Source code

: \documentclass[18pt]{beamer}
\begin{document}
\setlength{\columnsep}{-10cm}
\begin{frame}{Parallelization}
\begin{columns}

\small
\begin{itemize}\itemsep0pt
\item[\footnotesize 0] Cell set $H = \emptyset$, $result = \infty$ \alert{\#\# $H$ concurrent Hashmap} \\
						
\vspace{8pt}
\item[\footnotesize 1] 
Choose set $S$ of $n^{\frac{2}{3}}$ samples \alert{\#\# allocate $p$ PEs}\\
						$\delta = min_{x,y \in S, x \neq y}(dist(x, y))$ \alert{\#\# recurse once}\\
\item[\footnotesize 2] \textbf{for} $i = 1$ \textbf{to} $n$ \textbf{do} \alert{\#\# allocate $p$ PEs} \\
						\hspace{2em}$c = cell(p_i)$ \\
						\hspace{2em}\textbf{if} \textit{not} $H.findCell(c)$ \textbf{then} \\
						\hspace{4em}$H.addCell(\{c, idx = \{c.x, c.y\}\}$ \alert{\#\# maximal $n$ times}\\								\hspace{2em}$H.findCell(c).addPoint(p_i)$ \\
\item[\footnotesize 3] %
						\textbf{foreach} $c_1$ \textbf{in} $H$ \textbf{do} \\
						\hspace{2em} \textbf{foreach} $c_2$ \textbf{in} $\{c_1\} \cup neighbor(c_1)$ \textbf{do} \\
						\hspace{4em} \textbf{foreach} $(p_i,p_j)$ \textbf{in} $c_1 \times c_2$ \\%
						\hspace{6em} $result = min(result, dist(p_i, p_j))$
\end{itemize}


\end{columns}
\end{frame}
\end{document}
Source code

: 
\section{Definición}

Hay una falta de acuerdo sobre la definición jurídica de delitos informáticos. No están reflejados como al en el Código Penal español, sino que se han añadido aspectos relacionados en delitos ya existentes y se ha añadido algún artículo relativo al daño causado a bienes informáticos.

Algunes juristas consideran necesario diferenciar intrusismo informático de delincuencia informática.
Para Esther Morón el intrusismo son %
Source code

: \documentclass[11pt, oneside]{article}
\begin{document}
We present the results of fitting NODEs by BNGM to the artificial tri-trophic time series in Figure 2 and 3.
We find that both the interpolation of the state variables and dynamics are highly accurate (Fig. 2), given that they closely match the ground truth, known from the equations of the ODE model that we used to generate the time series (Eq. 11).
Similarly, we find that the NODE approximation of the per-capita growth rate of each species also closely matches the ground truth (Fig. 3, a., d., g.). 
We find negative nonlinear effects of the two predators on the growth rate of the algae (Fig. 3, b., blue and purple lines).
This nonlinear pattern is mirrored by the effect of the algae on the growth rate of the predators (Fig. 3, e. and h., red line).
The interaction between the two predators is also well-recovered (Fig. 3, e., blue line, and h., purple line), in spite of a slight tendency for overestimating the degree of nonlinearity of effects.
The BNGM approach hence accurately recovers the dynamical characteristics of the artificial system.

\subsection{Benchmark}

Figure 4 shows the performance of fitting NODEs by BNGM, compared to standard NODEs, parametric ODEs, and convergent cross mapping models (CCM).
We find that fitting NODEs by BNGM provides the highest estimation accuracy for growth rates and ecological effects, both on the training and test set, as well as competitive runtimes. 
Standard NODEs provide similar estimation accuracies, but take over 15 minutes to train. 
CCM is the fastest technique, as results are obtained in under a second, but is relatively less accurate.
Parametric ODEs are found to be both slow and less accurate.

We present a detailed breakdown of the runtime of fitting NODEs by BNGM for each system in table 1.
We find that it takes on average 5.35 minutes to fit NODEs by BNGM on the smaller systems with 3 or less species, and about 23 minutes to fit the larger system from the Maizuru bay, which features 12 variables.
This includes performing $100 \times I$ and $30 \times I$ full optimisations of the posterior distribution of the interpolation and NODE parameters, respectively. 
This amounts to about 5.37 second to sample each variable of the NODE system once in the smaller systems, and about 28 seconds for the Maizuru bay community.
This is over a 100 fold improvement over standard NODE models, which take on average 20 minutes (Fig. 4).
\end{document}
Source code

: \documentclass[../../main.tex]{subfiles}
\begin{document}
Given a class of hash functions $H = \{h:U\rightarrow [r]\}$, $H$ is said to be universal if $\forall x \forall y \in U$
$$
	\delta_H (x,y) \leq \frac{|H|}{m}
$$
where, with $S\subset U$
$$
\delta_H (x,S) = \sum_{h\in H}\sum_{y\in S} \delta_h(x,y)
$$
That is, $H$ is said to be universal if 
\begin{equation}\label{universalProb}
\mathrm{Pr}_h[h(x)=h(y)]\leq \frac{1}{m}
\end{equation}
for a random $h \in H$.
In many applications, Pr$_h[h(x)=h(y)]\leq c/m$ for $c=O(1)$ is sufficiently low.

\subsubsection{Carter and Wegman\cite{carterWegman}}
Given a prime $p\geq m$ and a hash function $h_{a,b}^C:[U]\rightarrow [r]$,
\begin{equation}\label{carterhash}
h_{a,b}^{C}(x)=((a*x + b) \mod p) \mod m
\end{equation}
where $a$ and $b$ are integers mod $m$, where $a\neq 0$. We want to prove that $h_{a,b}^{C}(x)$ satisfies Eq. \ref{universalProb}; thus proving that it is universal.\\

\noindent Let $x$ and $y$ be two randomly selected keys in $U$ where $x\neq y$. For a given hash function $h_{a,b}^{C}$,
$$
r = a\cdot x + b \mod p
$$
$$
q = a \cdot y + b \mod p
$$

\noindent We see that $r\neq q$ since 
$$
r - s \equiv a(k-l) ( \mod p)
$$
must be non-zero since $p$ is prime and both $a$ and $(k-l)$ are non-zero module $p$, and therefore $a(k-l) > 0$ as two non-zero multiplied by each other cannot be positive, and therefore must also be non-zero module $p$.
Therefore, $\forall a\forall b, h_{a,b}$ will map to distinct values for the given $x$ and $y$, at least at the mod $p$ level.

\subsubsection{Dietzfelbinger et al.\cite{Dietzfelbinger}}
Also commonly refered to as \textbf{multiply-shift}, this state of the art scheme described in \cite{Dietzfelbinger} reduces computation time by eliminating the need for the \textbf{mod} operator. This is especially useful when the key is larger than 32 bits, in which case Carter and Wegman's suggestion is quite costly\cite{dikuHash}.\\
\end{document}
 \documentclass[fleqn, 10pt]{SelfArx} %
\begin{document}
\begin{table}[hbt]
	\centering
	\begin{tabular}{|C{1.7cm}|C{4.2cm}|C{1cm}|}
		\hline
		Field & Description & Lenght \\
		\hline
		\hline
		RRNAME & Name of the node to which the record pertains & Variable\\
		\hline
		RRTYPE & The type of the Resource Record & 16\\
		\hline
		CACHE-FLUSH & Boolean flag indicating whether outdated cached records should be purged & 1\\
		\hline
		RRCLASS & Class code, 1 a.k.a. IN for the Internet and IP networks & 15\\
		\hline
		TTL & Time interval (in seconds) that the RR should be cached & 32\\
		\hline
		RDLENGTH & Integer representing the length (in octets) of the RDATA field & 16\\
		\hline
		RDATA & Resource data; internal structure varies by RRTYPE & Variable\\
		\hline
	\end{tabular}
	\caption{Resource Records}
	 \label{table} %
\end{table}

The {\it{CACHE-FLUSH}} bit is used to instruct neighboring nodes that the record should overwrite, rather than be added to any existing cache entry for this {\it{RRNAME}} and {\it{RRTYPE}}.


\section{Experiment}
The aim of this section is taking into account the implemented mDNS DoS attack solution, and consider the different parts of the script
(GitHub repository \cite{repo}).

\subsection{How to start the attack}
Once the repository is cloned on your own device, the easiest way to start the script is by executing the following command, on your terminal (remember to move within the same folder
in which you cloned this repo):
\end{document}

## DIRECTIONS FOR THIS TASK
Your reply must repeat the entries above exactly and in full.

## SOLUTION BELOW
Source code

: \documentclass[18pt]{beamer}
\begin{document}
\setlength{\columnsep}{-10cm}
\begin{frame}{Parallelization}
\begin{columns}

\small
\begin{itemize}\itemsep0pt
\item[\footnotesize 0] Cell set $H = \emptyset$, $result = \infty$ \alert{\#\# $H$ concurrent Hashmap} \\
						
\vspace{8pt}
\item[\footnotesize 1] 
Choose set $S$ of $n^{\frac{2}{3}}$ samples \alert{\#\# allocate $p$ PEs}\\
						$\delta = min_{x,y \in S, x \neq y}(dist(x, y))$ \alert{\#\# recurse once}\\
\item[\footnotesize 2] \textbf{for} $i = 1$ \textbf{to} $n$ \textbf{do} \alert{\#\# allocate $p$ PEs} \\
						\hspace{2em}$c = cell(p_i)$ \\
						\hspace{2em}\textbf{if} \textit{not} $H.findCell(c)$ \textbf{then} \\
						\hspace{4em}$H.addCell(\{c, idx = \{c.x, c.y\}\}$ \alert{\#\# maximal $n$ times}\\								\hspace{2em}$H.findCell(c).addPoint(p_i)$ \\
\item[\footnotesize 3] %
						\textbf{foreach} $c_1$ \textbf{in} $H$ \textbf{do} \\
						\hspace{2em} \textbf{foreach} $c_2$ \textbf{in} $\{c_1\} \cup neighbor(c_1)$ \textbf{do} \\
						\hspace{4em} \textbf{foreach} $(p_i,p_j)$ \textbf{in} $c_1 \times c_2$ \\%
						\hspace{6em} $result = min(result, dist(p_i, p_j))$
\end{itemize}


\end{columns}
\end{frame}
\end{document}
Source code

: 
\section{Definición}

Hay una falta de acuerdo sobre la definición jurídica de delitos informáticos. No están reflejados como al en el Código Penal español, sino que se han añadido aspectos relacionados en delitos ya existentes y se ha añadido algún artículo relativo al daño causado a bienes informáticos.

Algunes juristas consideran necesario diferenciar intrusismo informático de delincuencia informática.
Para Esther Morón el intrusismo son %
Source code

: \documentclass[11pt, oneside]{article}
\begin{document}
We present the results of fitting NODEs by BNGM to the artificial tri-trophic time series in Figure 2 and 3.
We find that both the interpolation of the state variables and dynamics are highly accurate (Fig. 2), given that they closely match the ground truth, known from the equations of the ODE model that we used to generate the time series (Eq. 11).
Similarly, we find that the NODE approximation of the per-capita growth rate of each species also closely matches the ground truth (Fig. 3, a., d., g.). 
We find negative nonlinear effects of the two predators on the growth rate of the algae (Fig. 3, b., blue and purple lines).
This nonlinear pattern is mirrored by the effect of the algae on the growth rate of the predators (Fig. 3, e. and h., red line).
The interaction between the two predators is also well-recovered (Fig. 3, e., blue line, and h., purple line), in spite of a slight tendency for overestimating the degree of nonlinearity of effects.
The BNGM approach hence accurately recovers the dynamical characteristics of the artificial system.

\subsection{Benchmark}

Figure 4 shows the performance of fitting NODEs by BNGM, compared to standard NODEs, parametric ODEs, and convergent cross mapping models (CCM).
We find that fitting NODEs by BNGM provides the highest estimation accuracy for growth rates and ecological effects, both on the training and test set, as well as competitive runtimes. 
Standard NODEs provide similar estimation accuracies, but take over 15 minutes to train. 
CCM is the fastest technique, as results are obtained in under a second, but is relatively less accurate.
Parametric ODEs are found to be both slow and less accurate.

We present a detailed breakdown of the runtime of fitting NODEs by BNGM for each system in table 1.
We find that it takes on average 5.35 minutes to fit NODEs by BNGM on the smaller systems with 3 or less species, and about 23 minutes to fit the larger system from the Maizuru bay, which features 12 variables.
This includes performing $100 \times I$ and $30 \times I$ full optimisations of the posterior distribution of the interpolation and NODE parameters, respectively. 
This amounts to about 5.37 second to sample each variable of the NODE system once in the smaller systems, and about 28 seconds for the Maizuru bay community.
This is over a 100 fold improvement over standard NODE models, which take on average 20 minutes (Fig. 4).
\end{document}
Source code

: \documentclass[../../main.tex]{subfiles}
\begin{document}
Given a class of hash functions $H = \{h:U\rightarrow [r]\}$, $H$ is said to be universal if $\forall x \forall y \in U$
$$
	\delta_H (x,y) \leq \frac{|H|}{m}
$$
where, with $S\subset U$
$$
\delta_H (x,S) = \sum_{h\in H}\sum_{y\in S} \delta_h(x,y)
$$
That is, $H$ is said to be universal if 
\begin{equation}\label{universalProb}
\mathrm{Pr}_h[h(x)=h(y)]\leq \frac{1}{m}
\end{equation}
for a random $h \in H$.
In many applications, Pr$_h[h(x)=h(y)]\leq c/m$ for $c=O(1)$ is sufficiently low.

\subsubsection{Carter and Wegman\cite{carterWegman}}
Given a prime $p\geq m$ and a hash function $h_{a,b}^C:[U]\rightarrow [r]$,
\begin{equation}\label{carterhash}
h_{a,b}^{C}(x)=((a*x + b) \mod p) \mod m
\end{equation}
where $a$ and $b$ are integers mod $m$, where $a\neq 0$. We want to prove that $h_{a,b}^{C}(x)$ satisfies Eq. \ref{universalProb}; thus proving that it is universal.\\

\noindent Let $x$ and $y$ be two randomly selected keys in $U$ where $x\neq y$. For a given hash function $h_{a,b}^{C}$,
$$
r = a\cdot x + b \mod p
$$
$$
q = a \cdot y + b \mod p
$$

\noindent We see that $r\neq q$ since 
$$
r - s \equiv a(k-l) ( \mod p)
$$
must be non-zero since $p$ is prime and both $a$ and $(k-l)$ are non-zero module $p$, and therefore $a(k-l) > 0$ as two non-zero multiplied by each other cannot be positive, and therefore must also be non-zero module $p$.
Therefore, $\forall a\forall b, h_{a,b}$ will map to distinct values for the given $x$ and $y$, at least at the mod $p$ level.

\subsubsection{Dietzfelbinger et al.\cite{Dietzfelbinger}}
Also commonly refered to as \textbf{multiply-shift}, this state of the art scheme described in \cite{Dietzfelbinger} reduces computation time by eliminating the need for the \textbf{mod} operator. This is especially useful when the key is larger than 32 bits, in which case Carter and Wegman's suggestion is quite costly\cite{dikuHash}.\\
\end{document}
 \documentclass[fleqn, 10pt]{SelfArx} %
\begin{document}
\begin{table}[hbt]
	\centering
	\begin{tabular}{|C{1.7cm}|C{4.2cm}|C{1cm}|}
		\hline
		Field & Description & Lenght \\
		\hline
		\hline
		RRNAME & Name of the node to which the record pertains & Variable\\
		\hline
		RRTYPE & The type of the Resource Record & 16\\
		\hline
		CACHE-FLUSH & Boolean flag indicating whether outdated cached records should be purged & 1\\
		\hline
		RRCLASS & Class code, 1 a.k.a. IN for the Internet and IP networks & 15\\
		\hline
		TTL & Time interval (in seconds) that the RR should be cached & 32\\
		\hline
		RDLENGTH & Integer representing the length (in octets) of the RDATA field & 16\\
		\hline
		RDATA & Resource data; internal structure varies by RRTYPE & Variable\\
		\hline
	\end{tabular}
	\caption{Resource Records}
	 \label{table} %
\end{table}

The {\it{CACHE-FLUSH}} bit is used to instruct neighboring nodes that the record should overwrite, rather than be added to any existing cache entry for this {\it{RRNAME}} and {\it{RRTYPE}}.


\section{Experiment}
The aim of this section is taking into account the implemented mDNS DoS attack solution, and consider the different parts of the script
(GitHub repository \cite{repo}).

\subsection{How to start the attack}
Once the repository is cloned on your own device, the easiest way to start the script is by executing the following command, on your terminal (remember to move within the same folder
in which you cloned this repo):
\end{document}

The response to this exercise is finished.